Demystifying Picture in Picture on iOS
6 min read • ––– views

Scrolling through Instagram Reels, I came across this crazy iPhone case:
Picture in Picture (PiP) allows users to continue watching video content in a small, movable window while using other apps. It's particularly useful for video calls, streaming, etc.
I've never implemented Picture in Picture mode in my apps, so I decided to recreate the eyePhone app from the reel. Initially, I thought it would be a simple task. I checked the documentation and open-source examples, and thought I could just vibe-code it and get it working easily. However, it turned out to be quite challenging.

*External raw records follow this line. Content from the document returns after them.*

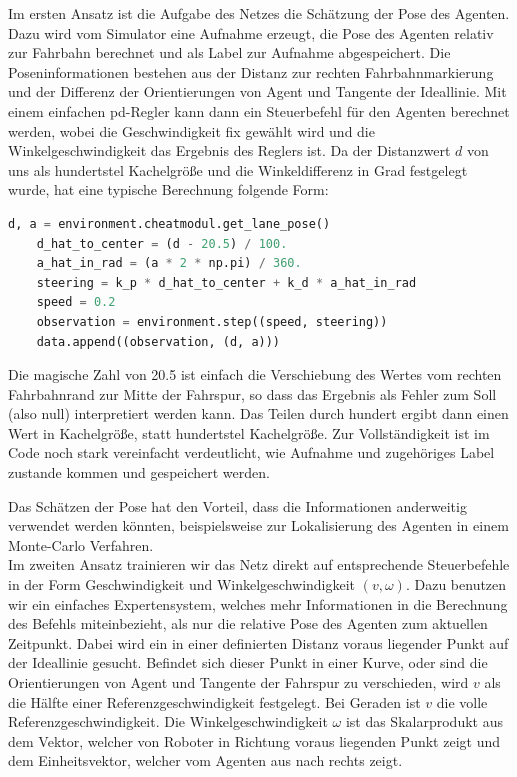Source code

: Im ersten Ansatz ist die Aufgabe des Netzes die Schätzung der Pose des Agenten. Dazu wird vom Simulator eine Aufnahme erzeugt, die Pose des Agenten relativ zur Fahrbahn berechnet und als Label zur Aufnahme abgespeichert. Die Poseninformationen bestehen aus der Distanz zur rechten Fahrbahnmarkierung und der Differenz der Orientierungen von Agent und Tangente der Ideallinie. Mit einem einfachen \acs{pd}-Regler kann dann ein Steuerbefehl für den Agenten berechnet werden, wobei die Geschwindigkeit fix gewählt wird und die Winkelgeschwindigkeit das Ergebnis des Reglers ist. Da der Distanzwert $d$ von uns als hundertstel Kachelgröße und die Winkeldifferenz in Grad festgelegt wurde, hat eine typische Berechnung folgende Form:\\

\begin{minipage}{\linewidth}
	\begin{lstlisting}[caption={Berechnung eines Steuerbefehls mit \acs{pd}-Regler}, language=python]
	d, a = environment.cheatmodul.get_lane_pose()
	d_hat_to_center = (d - 20.5) / 100.
	a_hat_in_rad = (a * 2 * np.pi) / 360.
	steering = k_p * d_hat_to_center + k_d * a_hat_in_rad
	speed = 0.2
	observation = environment.step((speed, steering))
	data.append((observation, (d, a)))
	\end{lstlisting}
\end{minipage}

\vspace{.5cm}
Die magische Zahl von 20.5 ist einfach die Verschiebung des Wertes vom rechten Fahrbahnrand zur Mitte der Fahrspur, so dass das Ergebnis als Fehler zum Soll (also null) interpretiert werden kann. Das Teilen durch hundert ergibt dann einen Wert in Kachelgröße, statt hundertstel Kachelgröße.
Zur Vollständigkeit ist im Code noch stark vereinfacht verdeutlicht, wie Aufnahme und zugehöriges Label zustande kommen und gespeichert werden.

Das Schätzen der Pose hat den Vorteil, dass die Informationen anderweitig verwendet werden könnten, beispielsweise zur Lokalisierung des Agenten in einem Monte-Carlo Verfahren.\\

Im zweiten Ansatz trainieren wir das Netz direkt auf entsprechende Steuerbefehle in der Form Geschwindigkeit und Winkelgeschwindigkeit $(v, \omega)$. Dazu benutzen wir ein einfaches Expertensystem, welches mehr Informationen in die Berechnung des Befehls miteinbezieht, als nur die relative Pose des Agenten zum aktuellen Zeitpunkt. Dabei wird ein in einer definierten Distanz voraus liegender Punkt auf der Ideallinie gesucht. Befindet sich dieser Punkt in einer Kurve, oder sind die Orientierungen von Agent und Tangente der Fahrspur zu verschieden, wird $v$ als die Hälfte einer Referenzgeschwindigkeit festgelegt. Bei Geraden ist $v$ die volle Referenzgeschwindigkeit. Die Winkelgeschwindigkeit $\omega$ ist das Skalarprodukt aus dem Vektor, welcher von Roboter in Richtung voraus liegenden Punkt zeigt und dem Einheitsvektor, welcher vom Agenten aus nach rechts zeigt.

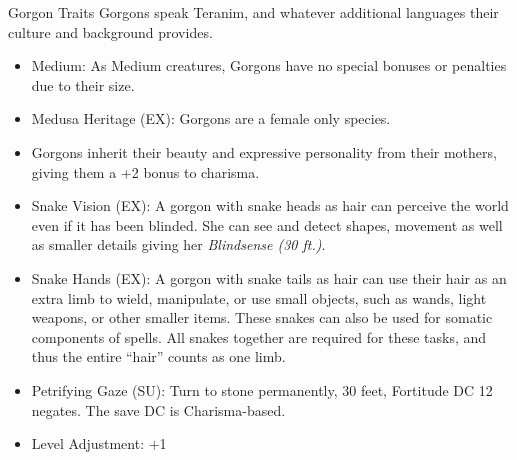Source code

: 
\begin{35e}{Gorgon Traits}
  Gorgons speak Teranim, and whatever additional languages their culture and
  background provides.

  \begin{itemize}[noitemsep]
    \item Medium: As Medium creatures, Gorgons have no special bonuses or
      penalties due to their size.
    \item Medusa Heritage (EX): Gorgons are a female only species.
    \item Gorgons inherit their beauty and expressive personality from their
      mothers, giving them a +2 bonus to charisma.
    \item Snake Vision (EX): A gorgon with snake heads as hair can perceive
      the world even if it has been blinded. She can see and detect shapes,
      movement as well as smaller details giving her \emph{Blindsense (30
        ft.)}.
    \item Snake Hands (EX): A gorgon with snake tails as hair can use their
      hair as an extra limb to wield, manipulate, or use small objects, such
      as wands, light weapons, or other smaller items. These snakes can also
      be used for somatic components of spells. All snakes together are
      required for these tasks, and thus the entire ``hair'' counts as one
      limb.
    \item Petrifying Gaze (SU): Turn to stone permanently, 30 feet, Fortitude
      DC 12 negates. The save DC is Charisma-based.
    \item Level Adjustment: +1
  \end{itemize}
\end{35e}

I decided to start with a UIKit implementation, because there is no native support for camera capture in SwiftUI. Before implementing PiP, we need to set up the camera feed.
Prefer audio format? Listen to the blog post below:
Showing camera feed
Let's create a new UIKit project, add NSCameraUsageDescription
in Info.plist
with a message for user.
Next, we need to request access to the camera:
import UIKit
import AVKit
final class ViewController: UIViewController {
private var isAuthorized: Bool {
get async {
let status = AVCaptureDevice.authorizationStatus(for: .video)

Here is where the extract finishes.